Start of DATA SHOWN

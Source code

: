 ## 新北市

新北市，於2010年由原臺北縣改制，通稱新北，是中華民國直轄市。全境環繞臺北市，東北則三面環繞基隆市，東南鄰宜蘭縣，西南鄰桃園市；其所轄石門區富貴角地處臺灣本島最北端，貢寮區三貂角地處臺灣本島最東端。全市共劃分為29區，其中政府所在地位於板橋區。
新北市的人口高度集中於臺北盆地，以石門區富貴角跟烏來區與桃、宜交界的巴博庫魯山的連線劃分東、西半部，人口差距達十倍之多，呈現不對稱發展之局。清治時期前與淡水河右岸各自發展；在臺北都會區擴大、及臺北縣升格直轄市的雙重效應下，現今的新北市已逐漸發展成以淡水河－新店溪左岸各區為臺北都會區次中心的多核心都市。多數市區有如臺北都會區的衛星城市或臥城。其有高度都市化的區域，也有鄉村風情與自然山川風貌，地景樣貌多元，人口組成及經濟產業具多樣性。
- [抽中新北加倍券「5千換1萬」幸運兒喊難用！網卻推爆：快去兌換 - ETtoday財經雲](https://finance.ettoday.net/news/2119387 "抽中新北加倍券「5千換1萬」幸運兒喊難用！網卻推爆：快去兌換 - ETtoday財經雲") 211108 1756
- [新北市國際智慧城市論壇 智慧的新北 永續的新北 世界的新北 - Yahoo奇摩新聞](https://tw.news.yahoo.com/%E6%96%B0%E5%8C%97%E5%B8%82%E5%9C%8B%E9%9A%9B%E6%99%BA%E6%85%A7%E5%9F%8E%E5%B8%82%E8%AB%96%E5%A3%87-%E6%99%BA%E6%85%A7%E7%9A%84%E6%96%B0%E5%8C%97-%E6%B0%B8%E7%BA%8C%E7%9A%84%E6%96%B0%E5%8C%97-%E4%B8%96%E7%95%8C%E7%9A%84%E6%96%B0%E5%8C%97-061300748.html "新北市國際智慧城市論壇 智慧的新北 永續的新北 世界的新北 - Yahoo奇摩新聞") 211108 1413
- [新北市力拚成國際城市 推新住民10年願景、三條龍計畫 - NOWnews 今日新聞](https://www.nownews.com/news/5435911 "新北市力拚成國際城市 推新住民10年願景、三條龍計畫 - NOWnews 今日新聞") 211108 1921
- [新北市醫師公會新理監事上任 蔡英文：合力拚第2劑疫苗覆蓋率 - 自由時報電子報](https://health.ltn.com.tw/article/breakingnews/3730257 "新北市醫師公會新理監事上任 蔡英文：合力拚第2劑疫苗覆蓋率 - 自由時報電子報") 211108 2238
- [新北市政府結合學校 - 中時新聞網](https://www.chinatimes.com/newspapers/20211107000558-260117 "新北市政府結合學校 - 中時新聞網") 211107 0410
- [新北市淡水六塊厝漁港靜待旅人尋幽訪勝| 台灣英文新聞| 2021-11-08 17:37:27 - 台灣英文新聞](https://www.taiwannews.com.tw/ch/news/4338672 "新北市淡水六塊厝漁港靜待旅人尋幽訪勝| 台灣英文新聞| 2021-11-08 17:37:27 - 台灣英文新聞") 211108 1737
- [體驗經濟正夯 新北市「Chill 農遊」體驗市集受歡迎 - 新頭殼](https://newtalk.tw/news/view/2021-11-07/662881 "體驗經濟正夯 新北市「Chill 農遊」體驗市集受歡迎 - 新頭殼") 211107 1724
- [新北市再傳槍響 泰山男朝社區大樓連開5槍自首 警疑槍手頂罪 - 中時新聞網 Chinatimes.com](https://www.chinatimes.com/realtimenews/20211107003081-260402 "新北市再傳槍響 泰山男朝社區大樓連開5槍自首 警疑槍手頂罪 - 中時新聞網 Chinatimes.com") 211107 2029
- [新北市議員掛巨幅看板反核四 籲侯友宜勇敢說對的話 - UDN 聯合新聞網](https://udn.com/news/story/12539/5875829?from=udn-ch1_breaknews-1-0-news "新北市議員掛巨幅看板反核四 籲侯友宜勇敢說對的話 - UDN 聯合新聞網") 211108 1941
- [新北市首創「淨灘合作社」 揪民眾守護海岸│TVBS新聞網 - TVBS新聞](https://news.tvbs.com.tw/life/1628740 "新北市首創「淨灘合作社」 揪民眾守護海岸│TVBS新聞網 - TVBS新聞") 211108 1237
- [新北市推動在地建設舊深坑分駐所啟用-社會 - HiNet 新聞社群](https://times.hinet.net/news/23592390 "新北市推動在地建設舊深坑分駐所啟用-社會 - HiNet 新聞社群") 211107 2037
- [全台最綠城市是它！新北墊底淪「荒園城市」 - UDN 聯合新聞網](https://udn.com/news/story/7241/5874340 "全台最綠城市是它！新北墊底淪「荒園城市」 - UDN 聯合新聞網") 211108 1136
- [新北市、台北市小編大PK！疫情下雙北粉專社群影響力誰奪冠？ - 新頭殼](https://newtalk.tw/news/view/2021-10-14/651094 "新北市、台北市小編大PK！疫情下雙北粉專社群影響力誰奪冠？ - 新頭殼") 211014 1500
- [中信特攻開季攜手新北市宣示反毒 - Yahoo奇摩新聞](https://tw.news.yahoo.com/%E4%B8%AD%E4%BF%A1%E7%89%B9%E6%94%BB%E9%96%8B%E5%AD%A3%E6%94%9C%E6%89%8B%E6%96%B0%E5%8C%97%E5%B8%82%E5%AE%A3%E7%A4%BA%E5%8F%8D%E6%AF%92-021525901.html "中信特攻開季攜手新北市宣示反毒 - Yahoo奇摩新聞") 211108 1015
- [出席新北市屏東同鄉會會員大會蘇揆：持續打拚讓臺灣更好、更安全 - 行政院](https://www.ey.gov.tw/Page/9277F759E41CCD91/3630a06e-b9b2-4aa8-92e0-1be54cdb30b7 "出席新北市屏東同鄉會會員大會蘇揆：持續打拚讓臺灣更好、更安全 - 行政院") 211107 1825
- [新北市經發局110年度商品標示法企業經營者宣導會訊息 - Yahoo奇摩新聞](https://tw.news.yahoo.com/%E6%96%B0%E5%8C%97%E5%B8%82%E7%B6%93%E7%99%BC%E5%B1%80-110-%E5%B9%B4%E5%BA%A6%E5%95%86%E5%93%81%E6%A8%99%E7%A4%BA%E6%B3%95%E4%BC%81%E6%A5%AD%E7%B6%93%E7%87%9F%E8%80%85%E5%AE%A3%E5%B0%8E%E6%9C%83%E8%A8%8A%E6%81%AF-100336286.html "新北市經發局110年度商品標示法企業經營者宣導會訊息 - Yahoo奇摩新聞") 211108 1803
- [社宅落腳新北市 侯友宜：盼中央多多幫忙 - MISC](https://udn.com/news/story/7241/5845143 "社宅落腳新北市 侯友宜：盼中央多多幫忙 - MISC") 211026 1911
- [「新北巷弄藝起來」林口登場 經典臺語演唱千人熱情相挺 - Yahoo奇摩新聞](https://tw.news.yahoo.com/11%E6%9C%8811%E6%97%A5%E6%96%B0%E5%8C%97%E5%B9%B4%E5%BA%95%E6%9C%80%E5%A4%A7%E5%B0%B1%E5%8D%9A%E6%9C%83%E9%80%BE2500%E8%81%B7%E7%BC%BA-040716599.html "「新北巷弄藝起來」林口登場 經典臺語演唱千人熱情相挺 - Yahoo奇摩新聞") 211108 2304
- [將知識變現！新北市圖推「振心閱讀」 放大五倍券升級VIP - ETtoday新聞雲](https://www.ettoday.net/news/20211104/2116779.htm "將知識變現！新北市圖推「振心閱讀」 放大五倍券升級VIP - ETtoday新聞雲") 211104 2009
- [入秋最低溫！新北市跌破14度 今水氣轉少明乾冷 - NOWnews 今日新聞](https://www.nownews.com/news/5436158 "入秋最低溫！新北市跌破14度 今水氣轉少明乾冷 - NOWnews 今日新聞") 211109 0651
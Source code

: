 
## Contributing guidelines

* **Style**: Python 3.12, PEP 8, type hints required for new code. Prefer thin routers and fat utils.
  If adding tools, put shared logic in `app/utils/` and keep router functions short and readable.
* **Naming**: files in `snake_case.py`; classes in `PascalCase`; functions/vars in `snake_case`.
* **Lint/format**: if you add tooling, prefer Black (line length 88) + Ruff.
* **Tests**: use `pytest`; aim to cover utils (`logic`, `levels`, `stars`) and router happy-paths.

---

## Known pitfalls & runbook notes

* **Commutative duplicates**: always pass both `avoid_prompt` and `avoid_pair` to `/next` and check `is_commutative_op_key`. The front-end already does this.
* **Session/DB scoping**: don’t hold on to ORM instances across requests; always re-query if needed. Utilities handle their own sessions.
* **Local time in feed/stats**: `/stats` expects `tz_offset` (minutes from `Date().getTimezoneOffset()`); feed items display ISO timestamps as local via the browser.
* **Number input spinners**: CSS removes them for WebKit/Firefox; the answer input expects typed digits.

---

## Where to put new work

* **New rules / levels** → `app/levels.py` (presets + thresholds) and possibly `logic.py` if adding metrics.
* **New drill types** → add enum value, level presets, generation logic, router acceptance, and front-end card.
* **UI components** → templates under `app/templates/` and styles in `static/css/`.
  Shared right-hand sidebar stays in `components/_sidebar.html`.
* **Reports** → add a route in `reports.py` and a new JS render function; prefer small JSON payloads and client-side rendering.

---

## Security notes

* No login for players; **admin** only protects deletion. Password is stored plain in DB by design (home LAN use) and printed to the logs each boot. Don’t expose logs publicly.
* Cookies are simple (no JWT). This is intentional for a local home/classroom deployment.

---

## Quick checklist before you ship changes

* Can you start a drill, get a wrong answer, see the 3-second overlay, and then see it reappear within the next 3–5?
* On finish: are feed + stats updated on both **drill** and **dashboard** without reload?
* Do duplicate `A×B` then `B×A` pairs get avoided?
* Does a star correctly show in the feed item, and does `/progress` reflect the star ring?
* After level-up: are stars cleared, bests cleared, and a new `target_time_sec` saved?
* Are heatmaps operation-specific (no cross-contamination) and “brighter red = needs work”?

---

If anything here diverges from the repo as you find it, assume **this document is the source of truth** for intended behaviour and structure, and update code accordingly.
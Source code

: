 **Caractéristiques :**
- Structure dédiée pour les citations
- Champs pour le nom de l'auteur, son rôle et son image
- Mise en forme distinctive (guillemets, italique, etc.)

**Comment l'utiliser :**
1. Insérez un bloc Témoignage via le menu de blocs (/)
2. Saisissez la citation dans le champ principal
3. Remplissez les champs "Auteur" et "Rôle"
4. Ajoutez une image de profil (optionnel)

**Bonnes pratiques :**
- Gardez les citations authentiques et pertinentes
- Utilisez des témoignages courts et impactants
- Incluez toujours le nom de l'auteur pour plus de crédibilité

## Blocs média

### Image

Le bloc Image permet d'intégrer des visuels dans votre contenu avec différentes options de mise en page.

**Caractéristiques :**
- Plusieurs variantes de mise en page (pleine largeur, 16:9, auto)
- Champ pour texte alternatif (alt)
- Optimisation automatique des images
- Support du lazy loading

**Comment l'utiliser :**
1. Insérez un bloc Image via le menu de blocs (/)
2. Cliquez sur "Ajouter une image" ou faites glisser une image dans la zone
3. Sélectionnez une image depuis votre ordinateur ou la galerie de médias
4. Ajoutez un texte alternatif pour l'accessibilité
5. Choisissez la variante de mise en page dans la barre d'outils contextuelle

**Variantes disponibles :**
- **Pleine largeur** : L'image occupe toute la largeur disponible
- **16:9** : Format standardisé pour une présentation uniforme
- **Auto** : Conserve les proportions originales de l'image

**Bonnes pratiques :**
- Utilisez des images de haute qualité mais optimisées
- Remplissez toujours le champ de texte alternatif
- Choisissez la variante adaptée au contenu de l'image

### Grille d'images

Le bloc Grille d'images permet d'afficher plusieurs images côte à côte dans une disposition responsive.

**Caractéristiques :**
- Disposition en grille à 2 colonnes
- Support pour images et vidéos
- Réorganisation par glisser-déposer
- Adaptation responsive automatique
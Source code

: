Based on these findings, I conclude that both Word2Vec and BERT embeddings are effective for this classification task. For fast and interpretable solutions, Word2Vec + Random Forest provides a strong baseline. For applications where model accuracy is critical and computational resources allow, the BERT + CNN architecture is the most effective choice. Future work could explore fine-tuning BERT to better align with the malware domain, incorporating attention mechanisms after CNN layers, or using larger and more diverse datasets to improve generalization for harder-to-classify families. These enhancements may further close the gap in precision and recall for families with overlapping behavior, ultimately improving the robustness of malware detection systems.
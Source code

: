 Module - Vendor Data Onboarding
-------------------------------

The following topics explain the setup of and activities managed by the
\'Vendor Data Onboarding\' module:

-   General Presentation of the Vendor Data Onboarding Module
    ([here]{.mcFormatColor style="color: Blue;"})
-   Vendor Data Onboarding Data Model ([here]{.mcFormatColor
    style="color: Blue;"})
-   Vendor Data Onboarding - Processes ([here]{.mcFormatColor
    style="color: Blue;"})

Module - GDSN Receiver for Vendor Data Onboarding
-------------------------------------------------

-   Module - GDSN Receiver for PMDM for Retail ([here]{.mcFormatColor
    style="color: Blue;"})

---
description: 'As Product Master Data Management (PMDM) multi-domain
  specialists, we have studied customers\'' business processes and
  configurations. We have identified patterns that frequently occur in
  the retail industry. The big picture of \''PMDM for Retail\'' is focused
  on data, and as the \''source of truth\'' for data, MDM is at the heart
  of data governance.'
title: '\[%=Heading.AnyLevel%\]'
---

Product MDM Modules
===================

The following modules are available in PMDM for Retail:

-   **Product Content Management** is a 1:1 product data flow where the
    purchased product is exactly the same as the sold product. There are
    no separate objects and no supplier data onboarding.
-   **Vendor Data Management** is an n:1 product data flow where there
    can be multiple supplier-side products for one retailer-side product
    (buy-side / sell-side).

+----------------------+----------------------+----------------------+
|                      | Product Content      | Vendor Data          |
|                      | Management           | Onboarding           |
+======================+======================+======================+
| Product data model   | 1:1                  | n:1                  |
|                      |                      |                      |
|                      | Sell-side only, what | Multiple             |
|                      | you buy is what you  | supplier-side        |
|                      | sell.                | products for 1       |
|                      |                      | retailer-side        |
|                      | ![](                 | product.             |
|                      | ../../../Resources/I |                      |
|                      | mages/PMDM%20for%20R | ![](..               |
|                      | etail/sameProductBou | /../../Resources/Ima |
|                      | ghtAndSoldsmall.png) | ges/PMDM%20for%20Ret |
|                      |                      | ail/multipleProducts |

End of DATA SHOWN

▶ _TASK DETAILS_
Would you retype the lines above from the one with "flow where there" down to the one with "buy is what", word for word, both ends included and no other lines?

▶ _ANSWER BOX_
-   **Vendor Data Management** is an n:1 product data flow where there
    can be multiple supplier-side products for one retailer-side product
    (buy-side / sell-side).

+----------------------+----------------------+----------------------+
|                      | Product Content      | Vendor Data          |
|                      | Management           | Onboarding           |
+======================+======================+======================+
| Product data model   | 1:1                  | n:1                  |
|                      |                      |                      |
|                      | Sell-side only, what | Multiple             |
|                      | you buy is what you  | supplier-side        |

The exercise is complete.